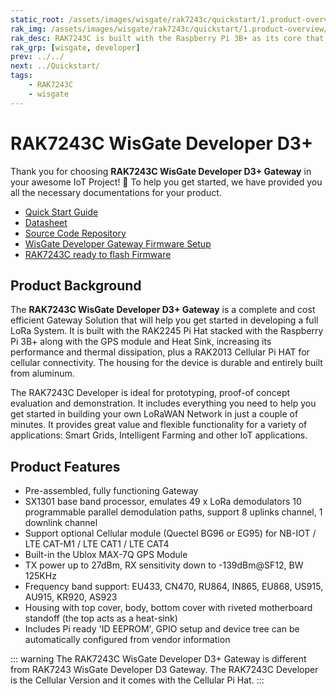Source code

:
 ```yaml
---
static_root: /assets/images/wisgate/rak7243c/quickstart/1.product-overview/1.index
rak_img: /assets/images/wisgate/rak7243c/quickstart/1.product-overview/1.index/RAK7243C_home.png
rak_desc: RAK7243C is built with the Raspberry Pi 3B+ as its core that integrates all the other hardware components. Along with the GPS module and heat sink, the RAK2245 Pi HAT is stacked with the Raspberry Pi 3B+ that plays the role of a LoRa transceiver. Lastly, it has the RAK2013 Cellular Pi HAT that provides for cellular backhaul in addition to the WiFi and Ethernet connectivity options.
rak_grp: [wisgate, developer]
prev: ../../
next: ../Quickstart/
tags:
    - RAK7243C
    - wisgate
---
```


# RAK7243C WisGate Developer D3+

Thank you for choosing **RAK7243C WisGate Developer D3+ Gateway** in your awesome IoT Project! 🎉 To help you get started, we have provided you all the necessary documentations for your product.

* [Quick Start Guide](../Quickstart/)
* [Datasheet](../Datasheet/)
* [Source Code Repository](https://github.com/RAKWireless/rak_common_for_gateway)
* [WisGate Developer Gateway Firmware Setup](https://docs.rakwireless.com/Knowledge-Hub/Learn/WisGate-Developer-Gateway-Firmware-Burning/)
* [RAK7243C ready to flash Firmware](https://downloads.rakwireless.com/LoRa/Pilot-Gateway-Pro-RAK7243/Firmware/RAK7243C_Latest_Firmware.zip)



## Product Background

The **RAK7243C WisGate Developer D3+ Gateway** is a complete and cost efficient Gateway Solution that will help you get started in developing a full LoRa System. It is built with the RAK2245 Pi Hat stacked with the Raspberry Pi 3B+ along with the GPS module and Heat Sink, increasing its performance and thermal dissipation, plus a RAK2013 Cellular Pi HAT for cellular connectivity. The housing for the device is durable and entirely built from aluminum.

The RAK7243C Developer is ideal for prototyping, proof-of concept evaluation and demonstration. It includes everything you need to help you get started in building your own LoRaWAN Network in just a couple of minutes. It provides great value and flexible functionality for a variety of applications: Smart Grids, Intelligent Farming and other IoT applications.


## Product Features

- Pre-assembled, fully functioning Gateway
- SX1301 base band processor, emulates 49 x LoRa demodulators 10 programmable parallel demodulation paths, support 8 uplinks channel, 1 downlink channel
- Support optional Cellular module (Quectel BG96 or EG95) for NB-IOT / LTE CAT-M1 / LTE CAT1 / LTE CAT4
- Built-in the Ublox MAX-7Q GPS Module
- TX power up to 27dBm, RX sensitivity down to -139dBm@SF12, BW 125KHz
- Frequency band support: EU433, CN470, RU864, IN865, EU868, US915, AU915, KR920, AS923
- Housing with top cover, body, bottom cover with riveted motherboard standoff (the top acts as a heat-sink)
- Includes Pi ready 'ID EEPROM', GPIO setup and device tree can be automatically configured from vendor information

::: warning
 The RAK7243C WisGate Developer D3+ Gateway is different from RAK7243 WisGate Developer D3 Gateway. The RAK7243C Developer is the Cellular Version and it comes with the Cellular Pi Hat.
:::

□ □ □ □ □

▸ **Exercise goal**: Return, word for word, the lines of the data above from the line with "[RAK7243C ready to" through the line with "- SX1301 base", inclusive.

▸ **Solution for this task**:
* [RAK7243C ready to flash Firmware](https://downloads.rakwireless.com/LoRa/Pilot-Gateway-Pro-RAK7243/Firmware/RAK7243C_Latest_Firmware.zip)



## Product Background

The **RAK7243C WisGate Developer D3+ Gateway** is a complete and cost efficient Gateway Solution that will help you get started in developing a full LoRa System. It is built with the RAK2245 Pi Hat stacked with the Raspberry Pi 3B+ along with the GPS module and Heat Sink, increasing its performance and thermal dissipation, plus a RAK2013 Cellular Pi HAT for cellular connectivity. The housing for the device is durable and entirely built from aluminum.

The RAK7243C Developer is ideal for prototyping, proof-of concept evaluation and demonstration. It includes everything you need to help you get started in building your own LoRaWAN Network in just a couple of minutes. It provides great value and flexible functionality for a variety of applications: Smart Grids, Intelligent Farming and other IoT applications.


## Product Features

- Pre-assembled, fully functioning Gateway
- SX1301 base band processor, emulates 49 x LoRa demodulators 10 programmable parallel demodulation paths, support 8 uplinks channel, 1 downlink channel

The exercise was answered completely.